What you have to do -> The answer is to be the data below, written out in full and exactly.

Dataset records ->
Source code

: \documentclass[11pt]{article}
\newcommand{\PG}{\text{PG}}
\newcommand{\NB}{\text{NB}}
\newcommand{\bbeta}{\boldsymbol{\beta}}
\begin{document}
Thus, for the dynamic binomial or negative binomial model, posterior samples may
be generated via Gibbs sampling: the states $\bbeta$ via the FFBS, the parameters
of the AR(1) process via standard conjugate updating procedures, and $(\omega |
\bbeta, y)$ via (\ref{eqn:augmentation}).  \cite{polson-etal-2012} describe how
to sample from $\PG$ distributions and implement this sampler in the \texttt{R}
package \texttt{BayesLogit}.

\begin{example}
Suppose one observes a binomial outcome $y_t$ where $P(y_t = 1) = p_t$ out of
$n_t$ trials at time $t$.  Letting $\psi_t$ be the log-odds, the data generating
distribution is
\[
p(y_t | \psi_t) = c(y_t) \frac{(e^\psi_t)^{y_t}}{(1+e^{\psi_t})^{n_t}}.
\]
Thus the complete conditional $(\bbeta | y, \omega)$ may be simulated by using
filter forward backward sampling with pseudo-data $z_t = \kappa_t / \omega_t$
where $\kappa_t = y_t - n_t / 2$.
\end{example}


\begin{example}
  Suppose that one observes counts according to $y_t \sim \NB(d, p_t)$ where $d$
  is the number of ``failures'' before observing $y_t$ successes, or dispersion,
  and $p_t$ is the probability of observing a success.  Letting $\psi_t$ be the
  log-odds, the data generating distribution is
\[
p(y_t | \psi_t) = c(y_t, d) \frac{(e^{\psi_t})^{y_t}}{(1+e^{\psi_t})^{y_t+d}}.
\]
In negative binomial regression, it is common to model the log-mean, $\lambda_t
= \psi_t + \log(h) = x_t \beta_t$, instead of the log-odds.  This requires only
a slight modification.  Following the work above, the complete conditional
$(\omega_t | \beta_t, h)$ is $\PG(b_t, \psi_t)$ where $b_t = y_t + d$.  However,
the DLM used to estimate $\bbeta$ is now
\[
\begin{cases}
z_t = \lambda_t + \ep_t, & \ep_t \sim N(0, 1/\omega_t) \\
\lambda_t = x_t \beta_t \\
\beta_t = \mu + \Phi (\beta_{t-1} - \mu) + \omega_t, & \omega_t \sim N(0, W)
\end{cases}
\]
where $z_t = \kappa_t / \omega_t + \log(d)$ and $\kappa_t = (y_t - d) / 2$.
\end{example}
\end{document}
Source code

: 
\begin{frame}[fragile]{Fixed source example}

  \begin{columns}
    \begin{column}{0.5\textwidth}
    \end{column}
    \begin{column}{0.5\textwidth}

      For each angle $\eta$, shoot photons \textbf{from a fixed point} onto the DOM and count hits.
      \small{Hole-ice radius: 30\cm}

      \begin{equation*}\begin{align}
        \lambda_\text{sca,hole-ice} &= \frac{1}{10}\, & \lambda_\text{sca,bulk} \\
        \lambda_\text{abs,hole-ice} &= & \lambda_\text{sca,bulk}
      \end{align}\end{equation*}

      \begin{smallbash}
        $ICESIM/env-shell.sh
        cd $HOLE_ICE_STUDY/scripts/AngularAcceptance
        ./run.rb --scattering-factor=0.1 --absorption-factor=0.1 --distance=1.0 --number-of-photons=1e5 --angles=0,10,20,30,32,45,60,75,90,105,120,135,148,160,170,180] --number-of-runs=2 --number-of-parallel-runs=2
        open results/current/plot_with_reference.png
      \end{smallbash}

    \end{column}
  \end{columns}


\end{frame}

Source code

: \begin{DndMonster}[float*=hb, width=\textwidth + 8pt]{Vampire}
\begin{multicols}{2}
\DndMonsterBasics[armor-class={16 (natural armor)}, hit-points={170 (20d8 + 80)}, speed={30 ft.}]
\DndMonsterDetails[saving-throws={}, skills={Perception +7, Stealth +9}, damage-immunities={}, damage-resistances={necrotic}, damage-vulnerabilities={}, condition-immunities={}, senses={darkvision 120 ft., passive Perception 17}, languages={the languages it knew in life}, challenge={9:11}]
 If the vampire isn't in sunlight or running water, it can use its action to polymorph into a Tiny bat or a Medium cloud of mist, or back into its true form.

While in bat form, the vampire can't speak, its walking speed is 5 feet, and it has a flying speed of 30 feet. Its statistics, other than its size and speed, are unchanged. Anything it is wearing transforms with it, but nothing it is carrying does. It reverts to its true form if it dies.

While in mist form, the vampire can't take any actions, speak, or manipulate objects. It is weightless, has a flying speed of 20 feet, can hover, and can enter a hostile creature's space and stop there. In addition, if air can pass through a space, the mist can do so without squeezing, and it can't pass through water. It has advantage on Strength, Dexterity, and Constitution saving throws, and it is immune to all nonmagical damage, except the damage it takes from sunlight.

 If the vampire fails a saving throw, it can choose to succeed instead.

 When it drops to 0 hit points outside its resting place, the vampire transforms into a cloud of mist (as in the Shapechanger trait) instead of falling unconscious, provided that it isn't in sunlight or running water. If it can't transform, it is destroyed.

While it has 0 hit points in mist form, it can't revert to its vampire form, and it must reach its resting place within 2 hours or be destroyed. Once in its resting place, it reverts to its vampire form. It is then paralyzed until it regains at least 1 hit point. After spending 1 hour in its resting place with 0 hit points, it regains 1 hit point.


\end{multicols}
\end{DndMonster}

The answer ->
Source code

: \documentclass[11pt]{article}
\newcommand{\PG}{\text{PG}}
\newcommand{\NB}{\text{NB}}
\newcommand{\bbeta}{\boldsymbol{\beta}}
\begin{document}
Thus, for the dynamic binomial or negative binomial model, posterior samples may
be generated via Gibbs sampling: the states $\bbeta$ via the FFBS, the parameters
of the AR(1) process via standard conjugate updating procedures, and $(\omega |
\bbeta, y)$ via (\ref{eqn:augmentation}).  \cite{polson-etal-2012} describe how
to sample from $\PG$ distributions and implement this sampler in the \texttt{R}
package \texttt{BayesLogit}.

\begin{example}
Suppose one observes a binomial outcome $y_t$ where $P(y_t = 1) = p_t$ out of
$n_t$ trials at time $t$.  Letting $\psi_t$ be the log-odds, the data generating
distribution is
\[
p(y_t | \psi_t) = c(y_t) \frac{(e^\psi_t)^{y_t}}{(1+e^{\psi_t})^{n_t}}.
\]
Thus the complete conditional $(\bbeta | y, \omega)$ may be simulated by using
filter forward backward sampling with pseudo-data $z_t = \kappa_t / \omega_t$
where $\kappa_t = y_t - n_t / 2$.
\end{example}


\begin{example}
  Suppose that one observes counts according to $y_t \sim \NB(d, p_t)$ where $d$
  is the number of ``failures'' before observing $y_t$ successes, or dispersion,
  and $p_t$ is the probability of observing a success.  Letting $\psi_t$ be the
  log-odds, the data generating distribution is
\[
p(y_t | \psi_t) = c(y_t, d) \frac{(e^{\psi_t})^{y_t}}{(1+e^{\psi_t})^{y_t+d}}.
\]
In negative binomial regression, it is common to model the log-mean, $\lambda_t
= \psi_t + \log(h) = x_t \beta_t$, instead of the log-odds.  This requires only
a slight modification.  Following the work above, the complete conditional
$(\omega_t | \beta_t, h)$ is $\PG(b_t, \psi_t)$ where $b_t = y_t + d$.  However,
the DLM used to estimate $\bbeta$ is now
\[
\begin{cases}
z_t = \lambda_t + \ep_t, & \ep_t \sim N(0, 1/\omega_t) \\
\lambda_t = x_t \beta_t \\
\beta_t = \mu + \Phi (\beta_{t-1} - \mu) + \omega_t, & \omega_t \sim N(0, W)
\end{cases}
\]
where $z_t = \kappa_t / \omega_t + \log(d)$ and $\kappa_t = (y_t - d) / 2$.
\end{example}
\end{document}
Source code

: 
\begin{frame}[fragile]{Fixed source example}

  \begin{columns}
    \begin{column}{0.5\textwidth}
    \end{column}
    \begin{column}{0.5\textwidth}

      For each angle $\eta$, shoot photons \textbf{from a fixed point} onto the DOM and count hits.
      \small{Hole-ice radius: 30\cm}

      \begin{equation*}\begin{align}
        \lambda_\text{sca,hole-ice} &= \frac{1}{10}\, & \lambda_\text{sca,bulk} \\
        \lambda_\text{abs,hole-ice} &= & \lambda_\text{sca,bulk}
      \end{align}\end{equation*}

      \begin{smallbash}
        $ICESIM/env-shell.sh
        cd $HOLE_ICE_STUDY/scripts/AngularAcceptance
        ./run.rb --scattering-factor=0.1 --absorption-factor=0.1 --distance=1.0 --number-of-photons=1e5 --angles=0,10,20,30,32,45,60,75,90,105,120,135,148,160,170,180] --number-of-runs=2 --number-of-parallel-runs=2
        open results/current/plot_with_reference.png
      \end{smallbash}

    \end{column}
  \end{columns}


\end{frame}

Source code

: \begin{DndMonster}[float*=hb, width=\textwidth + 8pt]{Vampire}
\begin{multicols}{2}
\DndMonsterBasics[armor-class={16 (natural armor)}, hit-points={170 (20d8 + 80)}, speed={30 ft.}]
\DndMonsterDetails[saving-throws={}, skills={Perception +7, Stealth +9}, damage-immunities={}, damage-resistances={necrotic}, damage-vulnerabilities={}, condition-immunities={}, senses={darkvision 120 ft., passive Perception 17}, languages={the languages it knew in life}, challenge={9:11}]
 If the vampire isn't in sunlight or running water, it can use its action to polymorph into a Tiny bat or a Medium cloud of mist, or back into its true form.

While in bat form, the vampire can't speak, its walking speed is 5 feet, and it has a flying speed of 30 feet. Its statistics, other than its size and speed, are unchanged. Anything it is wearing transforms with it, but nothing it is carrying does. It reverts to its true form if it dies.

While in mist form, the vampire can't take any actions, speak, or manipulate objects. It is weightless, has a flying speed of 20 feet, can hover, and can enter a hostile creature's space and stop there. In addition, if air can pass through a space, the mist can do so without squeezing, and it can't pass through water. It has advantage on Strength, Dexterity, and Constitution saving throws, and it is immune to all nonmagical damage, except the damage it takes from sunlight.

 If the vampire fails a saving throw, it can choose to succeed instead.

 When it drops to 0 hit points outside its resting place, the vampire transforms into a cloud of mist (as in the Shapechanger trait) instead of falling unconscious, provided that it isn't in sunlight or running water. If it can't transform, it is destroyed.

While it has 0 hit points in mist form, it can't revert to its vampire form, and it must reach its resting place within 2 hours or be destroyed. Once in its resting place, it reverts to its vampire form. It is then paralyzed until it regains at least 1 hit point. After spending 1 hour in its resting place with 0 hit points, it regains 1 hit point.


\end{multicols}
\end{DndMonster}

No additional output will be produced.